James “Whitey” Bulger has been in prison for a little more than a year. He was locked up at age 81 and within a month he’ll have his 83rd birthday. He’s smart enough to know that there is no way that he’ll ever get out of prison unless he escapes. (Wouldn’t that be a great career ending move?)
If he bests the government in his 19-murder trial in Boston, a very dubious prospect, he’s off to the hell hole prisons of Oklahoma and Florida to face murder charges in those death penalty states. If he beats those, which is unlikely seeing the result in the case of FBI agent John Connolly, he’ll be in his late 80s. Then he’ll face the rock solid gun charges out in California or some other charges that will insure he’ll never shed his orange jump suit.
His decision now has to be how he fills his final few years given the limited control he has over his life. Within the context of things he controls, the big one is whether to go to trial in Boston. If he does, then he must decide whether to testify on his own behalf.
We can look for a hint to how he will make this decision by reading what his younger brother Billy Bulger wrote in his autobiography, While The Music Lasts. He said Whitey always wanted to be a leader, a person in control of his life.
He went on to write that there have been many lurid allegations against Whitey. He said of them, “I know some of the allegations and much of the innuendo to be absolutely false.” (Emphasis Billy’s) He went on to discuss his flight after being indicted writing that he was subject to “planted press stories, absurd rumors, wild exaggerations, the lot.” He then suggested the indictment against him was based on “purchased testimony” and noting “a ‘get out of jail’ card has been available to anyone who would give testimony against my brother . . . all of the evidence [against my brother] has been purchased. Inducements more precious than money – release from prison, the waiver of criminal charges – have been offered time and time again. Some of those who insisted they had nothing to offer at the beginning of their incarceration have had second thoughts and suddenly ‘remembered’ things they could barter for advantage. Without such purchased testimony there would be no accusations.” (Emphasis Billy’s)
Billy is telling us that many of the stories about Whitey are fabrications. Apparently he must have some inside knowledge about this or he would not be so bold as to assert it. Given that, there is a need to have a forum in which to set the record straight.
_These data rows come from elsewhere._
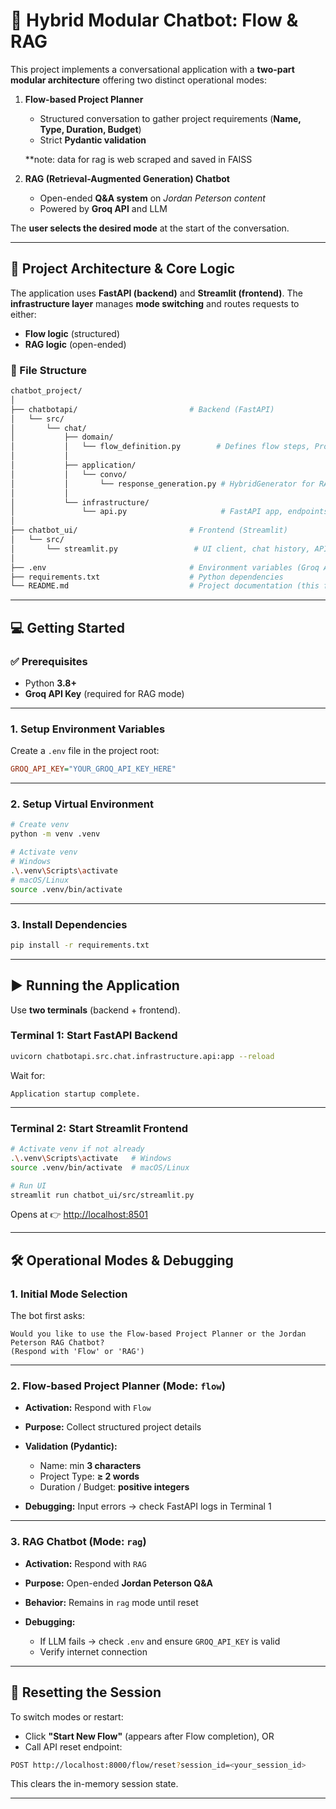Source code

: # 🤖 Hybrid Modular Chatbot: Flow & RAG

This project implements a conversational application with a **two-part modular architecture** offering two distinct operational modes:

1. **Flow-based Project Planner**

   * Structured conversation to gather project requirements (**Name, Type, Duration, Budget**)
   * Strict **Pydantic validation**

   **note: data for rag is web scraped and saved in FAISS

2. **RAG (Retrieval-Augmented Generation) Chatbot**

   * Open-ended **Q&A system** on *Jordan Peterson content*
   * Powered by **Groq API** and LLM

The **user selects the desired mode** at the start of the conversation.

---

## 🚀 Project Architecture & Core Logic

The application uses **FastAPI (backend)** and **Streamlit (frontend)**.
The **infrastructure layer** manages **mode switching** and routes requests to either:

* **Flow logic** (structured)
* **RAG logic** (open-ended)

### 📂 File Structure

```bash
chatbot_project/
│
├── chatbotapi/                         # Backend (FastAPI)
│   └── src/
│       └── chat/
│           ├── domain/
│           │   └── flow_definition.py        # Defines flow steps, ProjectData, Pydantic rules
│           │
│           ├── application/
│           │   └── convo/
│           │       └── response_generation.py # HybridGenerator for RAG/LLM
│           │
│           └── infrastructure/
│               └── api.py                     # FastAPI app, endpoints, session management, mode switching
│
├── chatbot_ui/                         # Frontend (Streamlit)
│   └── src/
│       └── streamlit.py                 # UI client, chat history, API calls, mode tracking
│
├── .env                                # Environment variables (Groq API Key required)
├── requirements.txt                    # Python dependencies
└── README.md                           # Project documentation (this file)
```

---

## 💻 Getting Started

### ✅ Prerequisites

* Python **3.8+**
* **Groq API Key** (required for RAG mode)

---

### 1. Setup Environment Variables

Create a `.env` file in the project root:

```ini
GROQ_API_KEY="YOUR_GROQ_API_KEY_HERE"
```

---

### 2. Setup Virtual Environment

```bash
# Create venv
python -m venv .venv

# Activate venv
# Windows
.\.venv\Scripts\activate
# macOS/Linux
source .venv/bin/activate
```

---

### 3. Install Dependencies

```bash
pip install -r requirements.txt
```

---

## ▶️ Running the Application

Use **two terminals** (backend + frontend).

### Terminal 1: Start FastAPI Backend

```bash
uvicorn chatbotapi.src.chat.infrastructure.api:app --reload
```

Wait for:

```
Application startup complete.
```

---

### Terminal 2: Start Streamlit Frontend

```bash
# Activate venv if not already
.\.venv\Scripts\activate   # Windows
source .venv/bin/activate  # macOS/Linux

# Run UI
streamlit run chatbot_ui/src/streamlit.py
```

Opens at 👉 [http://localhost:8501](http://localhost:8501)

---

## 🛠️ Operational Modes & Debugging

### 1. Initial Mode Selection

The bot first asks:

```
Would you like to use the Flow-based Project Planner or the Jordan Peterson RAG Chatbot?
(Respond with 'Flow' or 'RAG')
```

---

### 2. Flow-based Project Planner (Mode: `flow`)

* **Activation:** Respond with `Flow`
* **Purpose:** Collect structured project details
* **Validation (Pydantic):**

  * Name: min **3 characters**
  * Project Type: **≥ 2 words**
  * Duration / Budget: **positive integers**
* **Debugging:** Input errors → check FastAPI logs in Terminal 1

---

### 3. RAG Chatbot (Mode: `rag`)

* **Activation:** Respond with `RAG`
* **Purpose:** Open-ended **Jordan Peterson Q&A**
* **Behavior:** Remains in `rag` mode until reset
* **Debugging:**

  * If LLM fails → check `.env` and ensure `GROQ_API_KEY` is valid
  * Verify internet connection

---

## 🔄 Resetting the Session

To switch modes or restart:

* Click **"Start New Flow"** (appears after Flow completion), OR
* Call API reset endpoint:

```bash
POST http://localhost:8000/flow/reset?session_id=<your_session_id>
```

This clears the in-memory session state.

---
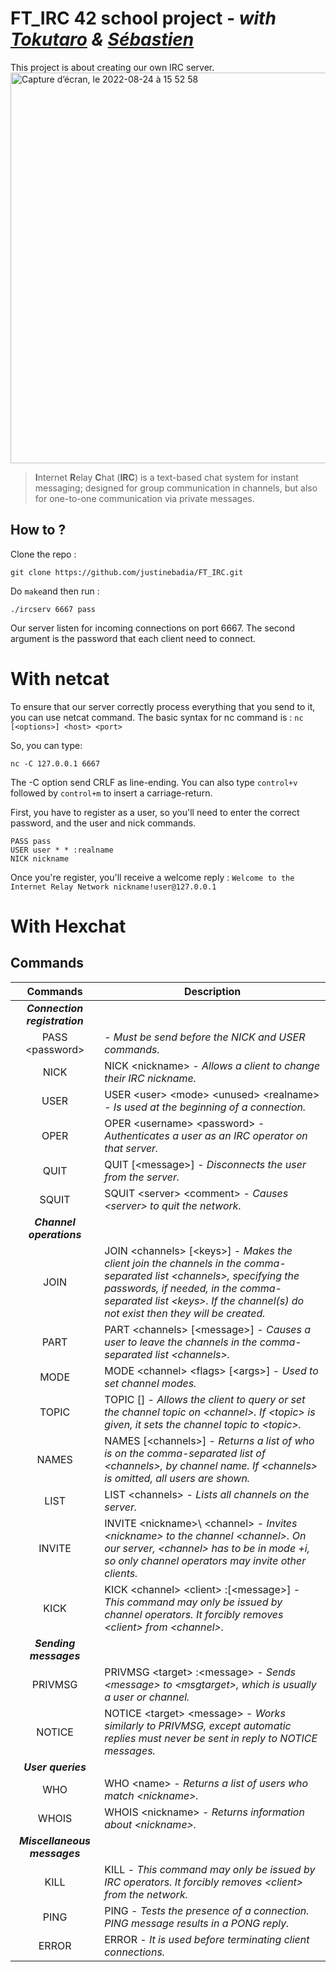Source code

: # **FT_IRC 42 school project** _- with [Tokutaro](https://github.com/Rurikide) & [Sébastien](https://github.com/Fousse24)_

This project is about creating our own IRC server.
<img width="625" alt="Capture d’écran, le 2022-08-24 à 15 52 58" src="https://user-images.githubusercontent.com/79991066/186510643-fbe32350-56a9-4864-a12d-6cca3a9ae882.png">

> **I**nternet **R**elay **C**hat (**IRC**) is a text-based chat system for instant messaging; designed for group communication in channels, but also for one-to-one communication via private messages.

## How to ?
Clone the repo :
```
git clone https://github.com/justinebadia/FT_IRC.git
```

Do `make`and then run :
```
./ircserv 6667 pass
```
Our server listen for incoming connections on port 6667. The second argument is the password that each client need to connect.

# With netcat 
To ensure that our server correctly process everything that you send to it, you can use netcat command. 
The basic syntax for nc command is : 
``` nc [<options>] <host> <port> ```

So, you can type:
```
nc -C 127.0.0.1 6667
```

The -C option send CRLF as line-ending. You can also type `control+v` followed by `control+m` to insert a carriage-return.

First, you have to register as a user, so you'll need to enter the correct password, and the user and nick commands.
``` 
PASS pass
USER user * * :realname
NICK nickname 
```
Once you're register, you'll receive a welcome reply : 
`Welcome to the Internet Relay Network nickname!user@127.0.0.1`

# With Hexchat 


## Commands 
| Commands | Description |
| :---: | --- |
| **_Connection registration_**  |  |
| PASS \<password\> |  - *Must be send before the NICK and USER commands.*|
| NICK | NICK \<nickname\> - *Allows a client to change their IRC nickname.*|
| USER | USER \<user\> \<mode\> \<unused\> \<realname\> - *Is used at the beginning of a connection.*|
| OPER | OPER \<username\> \<password\> - *Authenticates a user as an IRC operator on that server.*|
| QUIT | QUIT [\<message\>] - *Disconnects the user from the server.*|
| SQUIT | SQUIT \<server\> \<comment\> - *Causes \<server\> to quit the network.*|
| **_Channel operations_** | |
| JOIN | JOIN \<channels\> [\<keys\>] - *Makes the client join the channels in the comma-separated list \<channels\>, specifying the passwords, if needed, in the comma-separated list \<keys\>. If the channel(s) do not exist then they will be created.*|
| PART | PART \<channels\> [\<message\>] - *Causes a user to leave the channels in the comma-separated list \<channels\>.*|
| MODE | MODE \<channel\> \<flags\> [\<args\>] - *Used to set channel modes.*|
| TOPIC | TOPIC <channel> [<topic>] - *Allows the client to query or set the channel topic on \<channel\>. If \<topic\> is given, it sets the channel topic to \<topic\>.*|
| NAMES | NAMES [\<channels\>] - *Returns a list of who is on the comma-separated list of \<channels\>, by channel name. If \<channels\> is omitted, all users are shown.*|
| LIST | LIST \<channels\> - *Lists all channels on the server.*|
| INVITE |INVITE \<nickname>\ \<channel\> - *Invites \<nickname\> to the channel \<channel\>. On our server, \<channel\> has to be in mode +i, so only channel operators may invite other clients.*|
| KICK | KICK \<channel\> \<client\> :[\<message\>] - *This command may only be issued by channel operators. It forcibly removes \<client\> from \<channel\>.*|
| **_Sending messages_** | |
| PRIVMSG | PRIVMSG \<target\> :\<message\> - *Sends \<message\> to \<msgtarget\>, which is usually a user or channel.*|
| NOTICE | NOTICE \<target\> \<message\> - *Works similarly to PRIVMSG, except automatic replies must never be sent in reply to NOTICE messages.*|
| **_User queries_** | |
| WHO | WHO \<name\> - *Returns a list of users who match \<nickname\>.*|
| WHOIS | WHOIS \<nickname\> - *Returns information about \<nickname\>.*|
| **_Miscellaneous messages_** | |
| KILL | KILL <client> <comment> - *This command may only be issued by IRC operators. It forcibly removes \<client\> from the network.*|
| PING | PING - *Tests the presence of a connection. PING message results in a PONG reply.*|
| ERROR | ERROR <error message> - *It is used before terminating client connections.*|



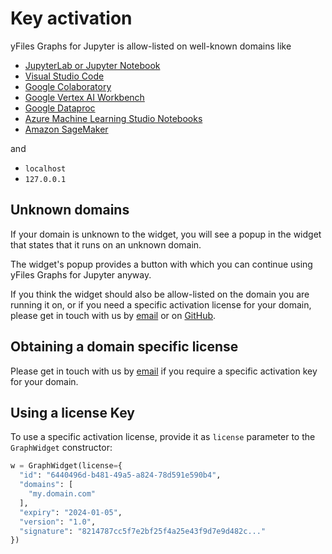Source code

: # Key activation

yFiles Graphs for Jupyter is allow-listed on well-known domains like

- [JupyterLab or Jupyter Notebook](https://jupyter.org/)
- [Visual Studio Code](https://code.visualstudio.com/)
- [Google Colaboratory](https://colab.research.google.com/)
- [Google Vertex AI Workbench](https://cloud.google.com/vertex-ai)
- [Google Dataproc](https://cloud.google.com/dataproc)
- [Azure Machine Learning Studio Notebooks](https://azure.microsoft.com/en-us/products/machine-learning/)
- [Amazon SageMaker](https://aws.amazon.com/sagemaker/)

and

- `localhost`
- `127.0.0.1`

## Unknown domains

If your domain is unknown to the widget, you will see a popup in the widget that states that it runs on an unknown
domain.

The widget's popup provides a button with which you can continue using yFiles Graphs for Jupyter anyway.

If you think the widget should also be allow-listed on the domain you are running it on, or if you need a specific
activation license for your domain, please get in touch with us 
by [email](mailto:contact@yworks.com?subject=yFiles%20Graphs%20For%20Jupyter%20-%20Domain%20license%20request) or 
on [GitHub](https://github.com/yWorks/yfiles-jupyter-graphs/discussions/).

## Obtaining a domain specific license 

Please get in touch with us 
by [email](mailto:contact@yworks.com?subject=yFiles%20Graphs%20For%20Jupyter%20-%20Domain%20license%20request) if 
you require a specific activation key for your domain.

## Using a license Key

To use a specific activation license, provide it as `license` parameter to the `GraphWidget` constructor:

```python
w = GraphWidget(license={
  "id": "6440496d-b481-49a5-a824-78d591e590b4",
  "domains": [
    "my.domain.com"
  ],
  "expiry": "2024-01-05",
  "version": "1.0",
  "signature": "8214787cc5f7e2bf25f4a25e43f9d7e9d482c..."
})
```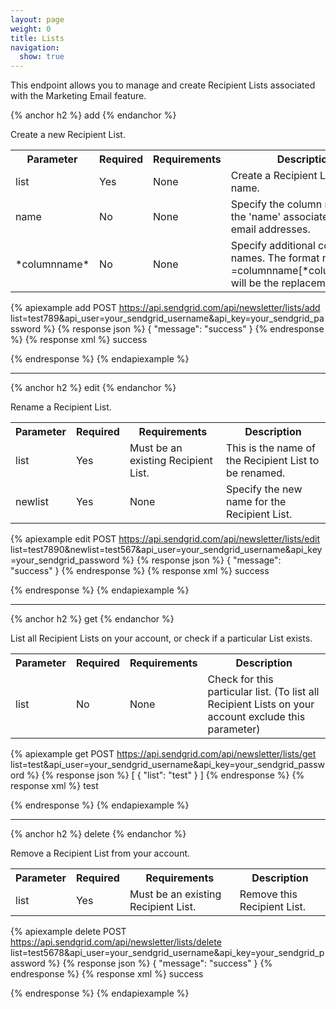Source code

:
 ```yaml
---
layout: page
weight: 0
title: Lists
navigation:
  show: true
---
```


This endpoint allows you to manage and create Recipient Lists associated with the Marketing Email feature.

{% anchor h2 %}
add 
{% endanchor %}

Create a new Recipient List.

<table id="parameters-add" class="table table-bordered table-striped">
   <tbody>
      <tr>
         <th>Parameter</th>
         <th>Required</th>
         <th>Requirements</th>
         <th>Description</th>
      </tr>
      <tr>
         <td>list</td>
         <td>Yes</td>
         <td>None</td>
         <td>Create a Recipient List with this name.</td>
      </tr>
      <tr>
         <td>name</td>
         <td>No</td>
         <td>None</td>
         <td>Specify the column name for the 'name' associated with email addresses.</td>
      </tr>
      <tr>
         <td>*columnname*</td>
         <td>No</td>
         <td>None</td>
         <td>Specify additional column names. The format needs to be    =columnname[*columnname*] will be the replacement tag.</td>
      </tr>
   </tbody>
</table>


{% apiexample add POST https://api.sendgrid.com/api/newsletter/lists/add list=test789&api_user=your_sendgrid_username&api_key=your_sendgrid_password %}
  {% response json %}
{
  "message": "success"
}
  {% endresponse %}
  {% response xml %}
<result>
   <message>success</message>
</result>

  {% endresponse %}
{% endapiexample %}

* * * * *

{% anchor h2 %}
edit 
{% endanchor %}

Rename a Recipient List.

<table id="parameters-edit" class="table table-bordered table-striped">
   <tbody>
      <tr>
         <th>Parameter</th>
         <th>Required</th>
         <th>Requirements</th>
         <th>Description</th>
      </tr>
      <tr>
         <td>list</td>
         <td>Yes</td>
         <td>Must be an existing Recipient List.</td>
         <td>This is the name of the Recipient List to be renamed.</td>
      </tr>
      <tr>
         <td>newlist</td>
         <td>Yes</td>
         <td>None</td>
         <td>Specify the new name for the Recipient List.</td>
      </tr>
   </tbody>
</table>


{% apiexample edit POST https://api.sendgrid.com/api/newsletter/lists/edit list=test7890&newlist=test567&api_user=your_sendgrid_username&api_key=your_sendgrid_password %}
  {% response json %}
{
  "message": "success"
}
  {% endresponse %}
  {% response xml %}
<result>
   <message>success</message>
</result>

  {% endresponse %}
{% endapiexample %}

* * * * *

{% anchor h2 %}
get 
{% endanchor %}

List all Recipient Lists on your account, or check if a particular List exists.

<table id="parameters-get" class="table table-bordered table-striped">
   <tbody>
      <tr>
         <th>Parameter</th>
         <th>Required</th>
         <th>Requirements</th>
         <th>Description</th>
      </tr>
      <tr>
         <td>list</td>
         <td>No</td>
         <td>None</td>
         <td>Check for this particular list. (To list all Recipient Lists on your account exclude this parameter)</td>
      </tr>
   </tbody>
</table>


{% apiexample get POST https://api.sendgrid.com/api/newsletter/lists/get list=test&api_user=your_sendgrid_username&api_key=your_sendgrid_password %}
  {% response json %}
[
  {
    "list": "test"
  }
]
  {% endresponse %}
  {% response xml %}
<lists>
   <list>
      <list>test</list>
   </list>
</lists>

  {% endresponse %}
{% endapiexample %}

* * * * *

{% anchor h2 %}
delete 
{% endanchor %}

Remove a Recipient List from your account.

<table id="parameters-delete" class="table table-bordered table-striped">
   <tbody>
      <tr>
         <th>Parameter</th>
         <th>Required</th>
         <th>Requirements</th>
         <th>Description</th>
      </tr>
      <tr>
         <td>list</td>
         <td>Yes</td>
         <td>Must be an existing Recipient List.</td>
         <td>Remove this Recipient List.</td>
      </tr>
   </tbody>
</table>


{% apiexample delete POST https://api.sendgrid.com/api/newsletter/lists/delete list=test5678&api_user=your_sendgrid_username&api_key=your_sendgrid_password %}
  {% response json %}
{
  "message": "success"
}
  {% endresponse %}
  {% response xml %}
<result>
   <message>success</message>
</result>

  {% endresponse %}
{% endapiexample %}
Kevin Weeks, Whitey’s strong-arm thug, said Whitey would never want to stand trial because it would cause his family embarrassment. Embarrass his family? That’s a joke! You’ve heard the derogatory term “his name is mud.” Some attributed the saying to Dr. Samuel Mudd who fixed the leg of John Wilkes Booth. Right now in the Boston area I’m not surprised that it is not replaced by the saying, “his name is Bulger.”
I’m suggesting that there is no way Whitey can embarrass his family by testifying. The relentless assaults by a hostile media on everything Bulger and its the blackening of their name at every opportunity by providing people with a personal hatred or insatiable greed with a venue in which to spew their vile and villainous attacks has held up the Bulger name to general opprobrium. Whitey is in a position that where no matter what he does he will not bring embarrassment against his family.
Weeks spent years by Whitey’s side. He apparently had no idea of the man he was working with. Everything within Whitey, who when I first began my study of him I thought he seemed to be somewhat of a coward but the more I learned of him I realized he was a man of immense courage and fortitude who feared nothing, will cry out for a chance to tell his story. The last thing he wants is to have people like Martorano or Flemmi or Weeks write his life’s story. He is too proud of a man to do let that happen. He’s also not going to let Billy’s defense of him look like empty bluster. Nor is he going to let the name of his beloved father, James Bulger, be wrongfully defiled by not answering the attacks against himself.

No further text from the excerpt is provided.